‘Playing is the best therapy for these children,’ says Sophia Konstantellia.
During the difficult war years it was not uncommon for large families in Greece to welcome another child into their homes, and, indeed, even today, many older people still speak of those foster children with emotion. “Fostering was a widespread practice then,” says the president of the Mitera Center for the Protection of Children – Attica, social worker Sophia Konstantellia.
In modern-day Greece, however, the concept of fostering remains largely unknown to the general public, while many who are aware of the idea are wary since it comes with an unspecified end date. Most children living in public institutions around the country are ready for fostering but don’t fit the criteria for adoption. “As a rule there are biological parents who maintain contact with their child but are unable, for various reasons, to take responsibility for their upbringing as a whole.”
Mitera currently hosts 68 children, while many others are in accommodation across Attica: 40 are housed at Anarrotirio Pentelis, 32 at Paidopoli Alimou and 32 at Paidopoli Nea Smyrni, while 70 children with disabilities live in PIKPA Penteli. “Our foster families are currently caring for 196 children,” says Konstantellos, who considers foster care key to avoiding institutionalization, which is associated with a variety of developmental difficulties.
The time a child spends with its foster family is used to ascertain whether its biological parents can overcome their difficulties and take it back. In May 2016, Mitera launched the “Foster First Hug” scheme to find families or individuals willing to take a child for a short time so they do not have to live in an institution.
“We announced the program in December and already seven babies have found welcoming homes,” notes Konstantellos, who together with her partners briefs interested individuals every first Thursday of the month at their central offices. “Two hundred people came to the first meeting; many were young parents and exceptionally aware.”

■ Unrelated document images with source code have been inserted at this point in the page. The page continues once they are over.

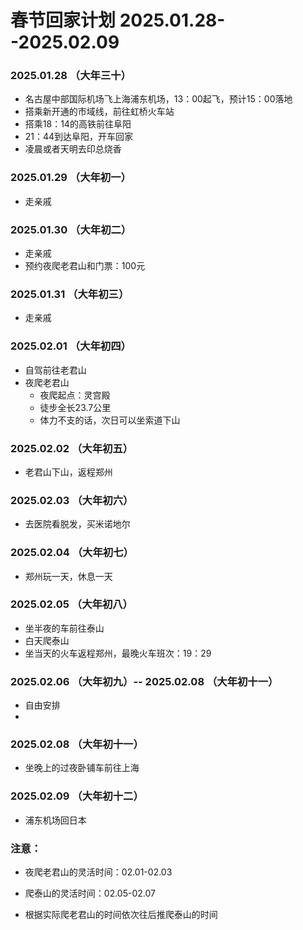 # 春节回家计划 2025.01.28--2025.02.09

### 2025.01.28 （大年三十）
- 名古屋中部国际机场飞上海浦东机场，13：00起飞，预计15：00落地
- 搭乘新开通的市域线，前往虹桥火车站
- 搭乘18：14的高铁前往阜阳
- 21：44到达阜阳，开车回家
- 凌晨或者天明去印总烧香

### 2025.01.29 （大年初一）
- 走亲戚

### 2025.01.30 （大年初二）
- 走亲戚
- 预约夜爬老君山和门票：100元

### 2025.01.31 （大年初三）
- 走亲戚

### 2025.02.01 （大年初四）
- 自驾前往老君山
- 夜爬老君山
  - 夜爬起点：灵宫殿
  - 徒步全长23.7公里
  - 体力不支的话，次日可以坐索道下山
 
### 2025.02.02 （大年初五）
- 老君山下山，返程郑州

### 2025.02.03 （大年初六）
- 去医院看脱发，买米诺地尔

### 2025.02.04 （大年初七）
- 郑州玩一天，休息一天

### 2025.02.05 （大年初八）
- 坐半夜的车前往泰山
- 白天爬泰山
- 坐当天的火车返程郑州，最晚火车班次：19：29

### 2025.02.06 （大年初九）-- 2025.02.08 （大年初十一）
- 自由安排
- 
### 2025.02.08 （大年初十一）
- 坐晚上的过夜卧铺车前往上海

### 2025.02.09 （大年初十二）
- 浦东机场回日本

### 注意：
- 夜爬老君山的灵活时间：02.01-02.03

- 爬泰山的灵活时间：02.05-02.07

- 根据实际爬老君山的时间依次往后推爬泰山的时间
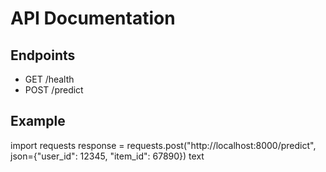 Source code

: # API Documentation

## Endpoints
- GET /health
- POST /predict

## Example
import requests
response = requests.post("http://localhost:8000/predict", json={"user_id": 12345, "item_id": 67890})
text

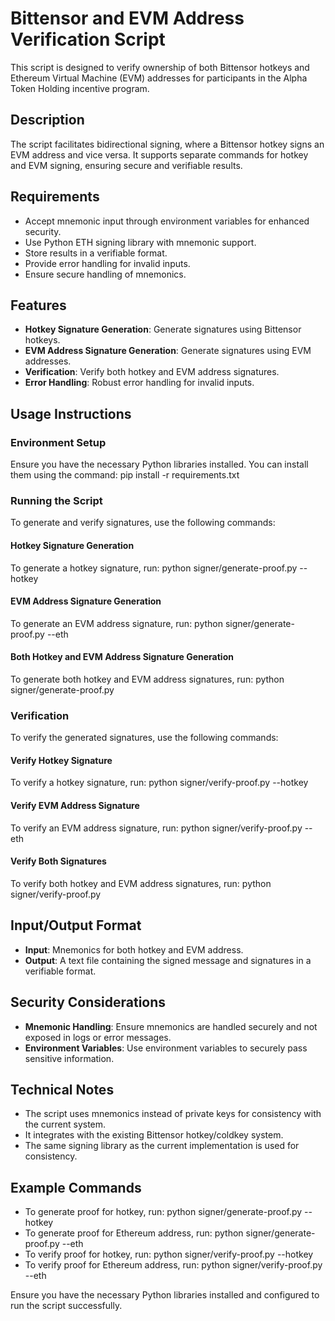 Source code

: # Bittensor and EVM Address Verification Script

This script is designed to verify ownership of both Bittensor hotkeys and Ethereum Virtual Machine (EVM) addresses for participants in the Alpha Token Holding incentive program.

## Description

The script facilitates bidirectional signing, where a Bittensor hotkey signs an EVM address and vice versa. It supports separate commands for hotkey and EVM signing, ensuring secure and verifiable results.

## Requirements

- Accept mnemonic input through environment variables for enhanced security.
- Use Python ETH signing library with mnemonic support.
- Store results in a verifiable format.
- Provide error handling for invalid inputs.
- Ensure secure handling of mnemonics.

## Features

- **Hotkey Signature Generation**: Generate signatures using Bittensor hotkeys.
- **EVM Address Signature Generation**: Generate signatures using EVM addresses.
- **Verification**: Verify both hotkey and EVM address signatures.
- **Error Handling**: Robust error handling for invalid inputs.

## Usage Instructions

### Environment Setup

Ensure you have the necessary Python libraries installed. You can install them using the command: pip install -r requirements.txt

### Running the Script

To generate and verify signatures, use the following commands:

#### Hotkey Signature Generation

To generate a hotkey signature, run: python signer/generate-proof.py --hotkey

#### EVM Address Signature Generation

To generate an EVM address signature, run: python signer/generate-proof.py --eth

#### Both Hotkey and EVM Address Signature Generation

To generate both hotkey and EVM address signatures, run: python signer/generate-proof.py

### Verification

To verify the generated signatures, use the following commands:

#### Verify Hotkey Signature

To verify a hotkey signature, run: python signer/verify-proof.py --hotkey

#### Verify EVM Address Signature

To verify an EVM address signature, run: python signer/verify-proof.py --eth

#### Verify Both Signatures

To verify both hotkey and EVM address signatures, run: python signer/verify-proof.py

## Input/Output Format

- **Input**: Mnemonics for both hotkey and EVM address.
- **Output**: A text file containing the signed message and signatures in a verifiable format.

## Security Considerations

- **Mnemonic Handling**: Ensure mnemonics are handled securely and not exposed in logs or error messages.
- **Environment Variables**: Use environment variables to securely pass sensitive information.

## Technical Notes

- The script uses mnemonics instead of private keys for consistency with the current system.
- It integrates with the existing Bittensor hotkey/coldkey system.
- The same signing library as the current implementation is used for consistency.

## Example Commands

- To generate proof for hotkey, run: python signer/generate-proof.py --hotkey
- To generate proof for Ethereum address, run: python signer/generate-proof.py --eth
- To verify proof for hotkey, run: python signer/verify-proof.py --hotkey
- To verify proof for Ethereum address, run: python signer/verify-proof.py --eth

Ensure you have the necessary Python libraries installed and configured to run the script successfully.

The authorities assess the personality of the candidates: “They must have healthy incentives to raise a child.” Single people are not excluded, nor are wealthy applicants favored; moreover, the state makes a financial contribution to fostering. “Even in the 1960s they gave children for adoption to single women,” the president explained. The issue is to focus on the rights of the children, not the parents. “The priority in fostering is to cover the right of every child to grow up in a family, not to fill the emotional void of the childless.” Moreover, especially for fostering, families that already have children are probably more appropriate. “Playing is the best therapy for these children.”
Meanwhile, the process is expected to become faster thanks to donations from the Union of Greek Shipowners and the Stavros Niarchos Foundation to Mitera. Previously, only two social workers could be spared to examine fostering requests in Attica, but thanks to the Stavros Niarchos Foundation this figure has now risen to eight.
Some 250 interested parties had called the METAdrasi organization two days after an announcement that families were being sought to accommodate unaccompanied child refugees at the end of 2015. “After working closely with foreign agencies that have experience in hosting unaccompanied child refugees, we were convinced that placement in a family is the most appropriate solution,” says Laura Pappas, president of METAdrasi. “We looked initially for families who came from the same countries or spoke the same languages as the minors,” she said. “Over time, however, we found that they settled in very well with Greek families, even when there was no common language.” The results are more than encouraging.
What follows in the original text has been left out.